→ **WHAT IS EXPECTED**
Report back every line of the entries that contains "Maximum", exactly as written.

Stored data

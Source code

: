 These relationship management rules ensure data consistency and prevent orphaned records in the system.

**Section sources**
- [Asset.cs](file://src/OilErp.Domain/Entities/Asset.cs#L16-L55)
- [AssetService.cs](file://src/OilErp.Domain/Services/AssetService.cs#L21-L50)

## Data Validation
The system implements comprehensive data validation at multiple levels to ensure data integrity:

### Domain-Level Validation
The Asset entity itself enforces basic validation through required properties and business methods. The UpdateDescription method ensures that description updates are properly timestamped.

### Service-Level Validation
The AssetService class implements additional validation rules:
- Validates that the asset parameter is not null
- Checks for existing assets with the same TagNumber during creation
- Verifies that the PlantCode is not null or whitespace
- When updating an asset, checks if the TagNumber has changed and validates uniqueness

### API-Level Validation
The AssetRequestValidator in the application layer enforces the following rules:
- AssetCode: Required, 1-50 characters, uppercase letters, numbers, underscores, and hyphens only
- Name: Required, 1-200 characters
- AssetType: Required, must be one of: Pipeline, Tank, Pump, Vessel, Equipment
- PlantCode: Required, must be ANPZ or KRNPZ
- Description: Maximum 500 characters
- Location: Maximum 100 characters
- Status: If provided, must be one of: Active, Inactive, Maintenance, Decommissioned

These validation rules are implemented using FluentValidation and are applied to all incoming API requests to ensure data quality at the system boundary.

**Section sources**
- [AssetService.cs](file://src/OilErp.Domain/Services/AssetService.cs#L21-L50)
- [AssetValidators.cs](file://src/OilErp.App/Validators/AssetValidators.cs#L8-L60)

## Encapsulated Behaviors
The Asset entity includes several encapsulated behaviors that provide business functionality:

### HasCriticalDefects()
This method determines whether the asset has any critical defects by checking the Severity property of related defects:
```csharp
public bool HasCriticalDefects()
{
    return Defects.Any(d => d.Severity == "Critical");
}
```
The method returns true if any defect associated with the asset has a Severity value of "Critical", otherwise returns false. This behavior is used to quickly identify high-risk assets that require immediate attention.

→ **SOLVED EXERCISE**
- Description: Maximum 500 characters
- Location: Maximum 100 characters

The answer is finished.